Canadian Prime Minister Justin Trudeau came under concerted fire on Thursday for calling an election during the COVID-19 pandemic.

During a heated two-hour debate in Montreal, Trudeau's three opponents told him that now was not the time for a vote.

Trudeau triggered the election last month just two years into a four-year mandate, saying Canadians needed to decide whether the Liberal government was right to spend billions of dollars to protect people and businesses from the pandemic.

Trudeau's Liberals currently lead a minority government, which leaves him dependent on other parties to govern.

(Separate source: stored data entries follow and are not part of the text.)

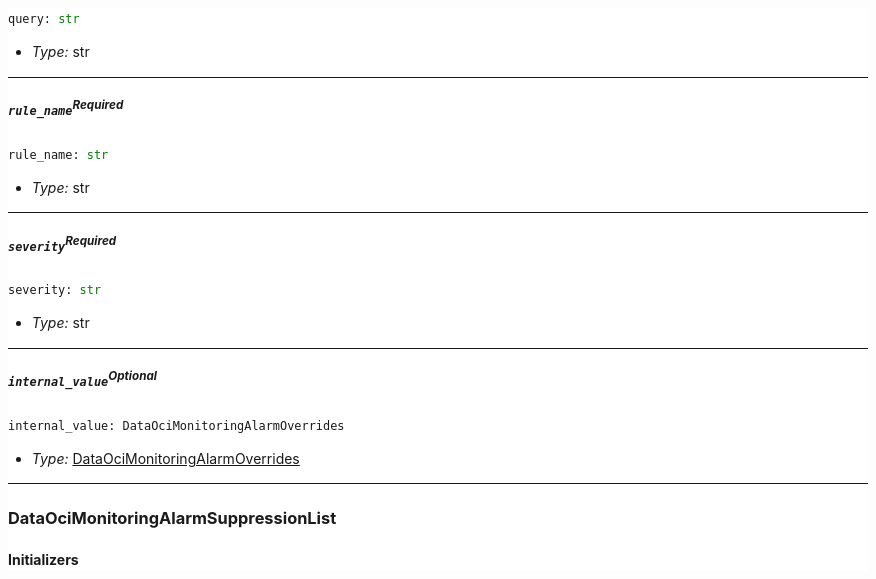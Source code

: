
 ```python
query: str
```

- *Type:* str

---

##### `rule_name`<sup>Required</sup> <a name="rule_name" id="rhizo-co-terraform-provider-oci.dataOciMonitoringAlarm.DataOciMonitoringAlarmOverridesOutputReference.property.ruleName"></a>

```python
rule_name: str
```

- *Type:* str

---

##### `severity`<sup>Required</sup> <a name="severity" id="rhizo-co-terraform-provider-oci.dataOciMonitoringAlarm.DataOciMonitoringAlarmOverridesOutputReference.property.severity"></a>

```python
severity: str
```

- *Type:* str

---

##### `internal_value`<sup>Optional</sup> <a name="internal_value" id="rhizo-co-terraform-provider-oci.dataOciMonitoringAlarm.DataOciMonitoringAlarmOverridesOutputReference.property.internalValue"></a>

```python
internal_value: DataOciMonitoringAlarmOverrides
```

- *Type:* <a href="#rhizo-co-terraform-provider-oci.dataOciMonitoringAlarm.DataOciMonitoringAlarmOverrides">DataOciMonitoringAlarmOverrides</a>

---


### DataOciMonitoringAlarmSuppressionList <a name="DataOciMonitoringAlarmSuppressionList" id="rhizo-co-terraform-provider-oci.dataOciMonitoringAlarm.DataOciMonitoringAlarmSuppressionList"></a>

#### Initializers <a name="Initializers" id="rhizo-co-terraform-provider-oci.dataOciMonitoringAlarm.DataOciMonitoringAlarmSuppressionList.Initializer"></a>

"Yes, we can work to do big things during a pandemic but we need a clear mandate, not just for a government but a parliament, to understand what Canadians want for the next years."

Trudeau's gamble could however backfire when voters go to the polls at the end of the month.

Surveys show that the Liberals' early big lead has vanished, leaving them neck and neck with the Conservatives.

Liberal insiders putting it down to public unhappiness with the vote and fatigue with Trudeau who's been in power since 2015.

Thursday's debate also focused on Quebec matters, including a 2019 law on secularism which bans public employees from wearing religious symbols at work.

Trudeau said he would be willing to challenge the law federally, while Conservative leader Erin O'Toole made clear that as prime minister he would not act.